Dottie, is he a student of yours in a school class or a student you're tutoring outside of school (or other?)?

I had a friend in school who was very much like this - he may very well have been the smartest student in our school, but he had an attitude about school lessons in the elementary - middle school years that it was all covering things he already knew simply because he was so smart, therefore he didn't need to do any work (and he literally spent most of the time in class reading books that had nothing to do with the classwork). It was, and still is, a mystery to me how he managed to get passed on to the next grade each year because he never did any work. I am sure he was smart enough to pass all the tests we had, but it just always amazed me that he was never held accountable for participation in class and turning in work assignments outside of tests. I suspect he didn't get the best grades in the world, because by the time we got to high school and we were able to track into honors and AP courses, he was no longer in any of my classes (but he was still attending the same school). He certainly was smart enough to have been our class valedictorian, but he wasn't even sitting in the with the honors ranks at graduation. This was *many* years ago, and the ticket into those honors classes and AP courses was achievement and grades - there was no getting into them simply via a high-scoring IQ test. These, in turn, at that time, were the key to getting into prestigious colleges.

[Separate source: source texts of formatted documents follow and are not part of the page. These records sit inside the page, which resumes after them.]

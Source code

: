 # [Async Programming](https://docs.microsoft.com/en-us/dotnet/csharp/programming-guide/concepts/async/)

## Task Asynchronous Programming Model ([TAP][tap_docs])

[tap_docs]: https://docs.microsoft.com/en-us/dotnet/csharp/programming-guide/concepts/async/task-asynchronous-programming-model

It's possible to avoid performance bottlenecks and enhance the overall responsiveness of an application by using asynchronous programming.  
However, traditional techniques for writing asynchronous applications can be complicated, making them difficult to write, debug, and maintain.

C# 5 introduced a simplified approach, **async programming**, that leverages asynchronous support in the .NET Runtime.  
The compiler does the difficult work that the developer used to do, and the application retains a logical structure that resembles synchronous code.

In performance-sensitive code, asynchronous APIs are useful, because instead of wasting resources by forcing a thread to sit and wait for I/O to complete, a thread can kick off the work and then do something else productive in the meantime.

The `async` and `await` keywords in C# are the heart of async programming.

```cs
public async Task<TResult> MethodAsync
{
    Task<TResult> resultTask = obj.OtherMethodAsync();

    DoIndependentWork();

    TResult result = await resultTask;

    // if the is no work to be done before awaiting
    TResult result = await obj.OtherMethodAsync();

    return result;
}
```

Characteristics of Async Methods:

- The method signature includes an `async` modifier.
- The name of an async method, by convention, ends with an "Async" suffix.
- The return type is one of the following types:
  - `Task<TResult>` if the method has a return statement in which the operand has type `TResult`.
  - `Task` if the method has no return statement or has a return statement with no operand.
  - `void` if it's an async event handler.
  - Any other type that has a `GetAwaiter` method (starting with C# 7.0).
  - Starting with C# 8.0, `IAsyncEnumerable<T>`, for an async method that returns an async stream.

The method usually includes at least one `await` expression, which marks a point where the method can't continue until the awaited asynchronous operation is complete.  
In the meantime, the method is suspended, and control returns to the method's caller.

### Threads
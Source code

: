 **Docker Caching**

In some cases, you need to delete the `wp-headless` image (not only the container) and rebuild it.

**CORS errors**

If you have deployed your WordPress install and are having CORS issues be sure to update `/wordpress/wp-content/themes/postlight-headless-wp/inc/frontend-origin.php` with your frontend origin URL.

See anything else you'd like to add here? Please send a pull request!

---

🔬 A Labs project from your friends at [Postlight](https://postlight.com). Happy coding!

I lost track of him when we graduated - and didn't hear anything from him for years. If you'd asked *him* in middle school where he would end up in life, I am sure he (and his parents) would have been certain he would be a highly-acclaimed scientist who'd made some amazing discovery and won a Nobel Prize or something. I always assumed that, because of his attitude in class, he *must* be profoundly gifted and would end up doing amazing things.

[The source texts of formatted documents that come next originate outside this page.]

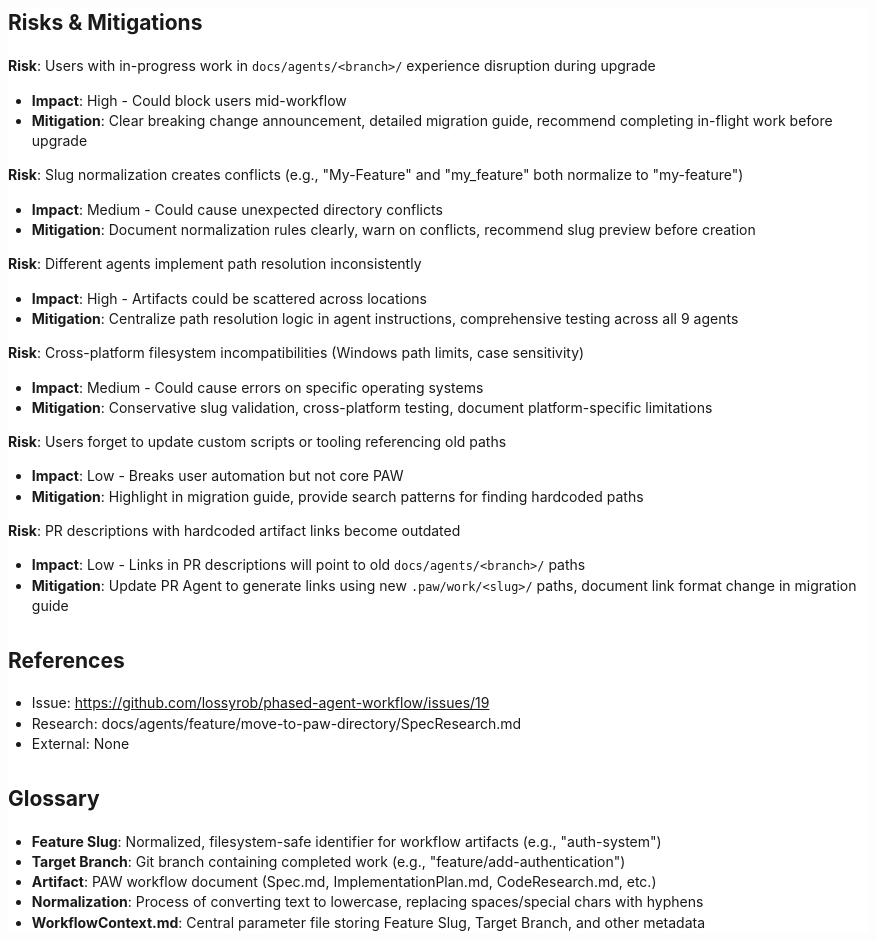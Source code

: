 ## Risks & Mitigations

**Risk**: Users with in-progress work in `docs/agents/<branch>/` experience disruption during upgrade
- **Impact**: High - Could block users mid-workflow
- **Mitigation**: Clear breaking change announcement, detailed migration guide, recommend completing in-flight work before upgrade

**Risk**: Slug normalization creates conflicts (e.g., "My-Feature" and "my_feature" both normalize to "my-feature")
- **Impact**: Medium - Could cause unexpected directory conflicts
- **Mitigation**: Document normalization rules clearly, warn on conflicts, recommend slug preview before creation

**Risk**: Different agents implement path resolution inconsistently
- **Impact**: High - Artifacts could be scattered across locations
- **Mitigation**: Centralize path resolution logic in agent instructions, comprehensive testing across all 9 agents

**Risk**: Cross-platform filesystem incompatibilities (Windows path limits, case sensitivity)
- **Impact**: Medium - Could cause errors on specific operating systems
- **Mitigation**: Conservative slug validation, cross-platform testing, document platform-specific limitations

**Risk**: Users forget to update custom scripts or tooling referencing old paths
- **Impact**: Low - Breaks user automation but not core PAW
- **Mitigation**: Highlight in migration guide, provide search patterns for finding hardcoded paths

**Risk**: PR descriptions with hardcoded artifact links become outdated
- **Impact**: Low - Links in PR descriptions will point to old `docs/agents/<branch>/` paths
- **Mitigation**: Update PR Agent to generate links using new `.paw/work/<slug>/` paths, document link format change in migration guide

## References
- Issue: https://github.com/lossyrob/phased-agent-workflow/issues/19
- Research: docs/agents/feature/move-to-paw-directory/SpecResearch.md
- External: None

## Glossary
- **Feature Slug**: Normalized, filesystem-safe identifier for workflow artifacts (e.g., "auth-system")
- **Target Branch**: Git branch containing completed work (e.g., "feature/add-authentication")
- **Artifact**: PAW workflow document (Spec.md, ImplementationPlan.md, CodeResearch.md, etc.)
- **Normalization**: Process of converting text to lowercase, replacing spaces/special chars with hyphens
- **WorkflowContext.md**: Central parameter file storing Feature Slug, Target Branch, and other metadata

He found me via FB when our graduating (high school) class had one of our memorable-year reunions. He's a computer programmer, nothing more. Very ordinary life. Not the predicted Nobel Prize winner, didn't do anything amazing in life (at least not yet) and hasn't changed the world. OTOH, he's had a very good life. He turned out to be much more humble, now, as an adult, than he was as a child who thought he was "above working" simply because he was smart. I'm guessing the reason he fell out of the honors/ect classes etc in high school was his refusal to do work that he thought was below him... so somewhere along the way his teachers must have started to hold him personally accountable.

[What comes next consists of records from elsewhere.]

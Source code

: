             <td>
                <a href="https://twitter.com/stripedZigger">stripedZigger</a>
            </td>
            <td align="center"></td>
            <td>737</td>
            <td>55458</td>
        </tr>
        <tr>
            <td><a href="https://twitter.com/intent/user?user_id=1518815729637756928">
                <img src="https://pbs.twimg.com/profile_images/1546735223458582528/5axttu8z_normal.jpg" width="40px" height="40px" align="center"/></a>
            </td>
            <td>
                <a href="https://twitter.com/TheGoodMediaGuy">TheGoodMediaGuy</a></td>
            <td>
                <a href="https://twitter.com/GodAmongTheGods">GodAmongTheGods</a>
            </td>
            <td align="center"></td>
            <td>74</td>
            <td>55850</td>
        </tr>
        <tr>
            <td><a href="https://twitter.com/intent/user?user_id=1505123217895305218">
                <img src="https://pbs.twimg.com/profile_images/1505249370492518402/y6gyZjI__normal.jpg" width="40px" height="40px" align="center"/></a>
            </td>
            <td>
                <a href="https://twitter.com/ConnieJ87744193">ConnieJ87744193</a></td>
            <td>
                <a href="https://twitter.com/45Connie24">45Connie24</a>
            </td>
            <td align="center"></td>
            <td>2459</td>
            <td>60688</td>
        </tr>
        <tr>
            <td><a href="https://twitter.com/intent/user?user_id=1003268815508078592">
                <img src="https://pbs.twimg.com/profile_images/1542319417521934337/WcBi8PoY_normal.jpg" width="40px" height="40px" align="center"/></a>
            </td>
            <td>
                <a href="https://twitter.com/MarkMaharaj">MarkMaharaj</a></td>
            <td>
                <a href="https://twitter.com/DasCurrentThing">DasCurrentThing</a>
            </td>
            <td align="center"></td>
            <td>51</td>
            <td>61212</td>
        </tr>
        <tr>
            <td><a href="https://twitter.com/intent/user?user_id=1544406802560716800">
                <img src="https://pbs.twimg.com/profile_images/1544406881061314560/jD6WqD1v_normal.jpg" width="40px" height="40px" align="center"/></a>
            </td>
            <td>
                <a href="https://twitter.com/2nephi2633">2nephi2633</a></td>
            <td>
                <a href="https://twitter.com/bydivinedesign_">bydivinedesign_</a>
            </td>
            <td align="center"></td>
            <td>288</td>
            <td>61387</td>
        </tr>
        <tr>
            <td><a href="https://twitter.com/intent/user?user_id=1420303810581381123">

I realize this isn't advice at all - just an observation of another person's experience. In the end, it seems to have all worked out ok! He didn't get into a great college, but he got into college. Somewhere along the way he got it that you do have to do work and that profound intelligence isn't an excuse to have the world be your servant. He never set the world on fire, but he turned out ok. I am much more impressed by the nice, well-rounded person he is now than I ever was with his attitude as a teen who thought he didn't need to work. I suspect that the teachers who finally did hold him accountable and responsible for doing his work did make a difference for him.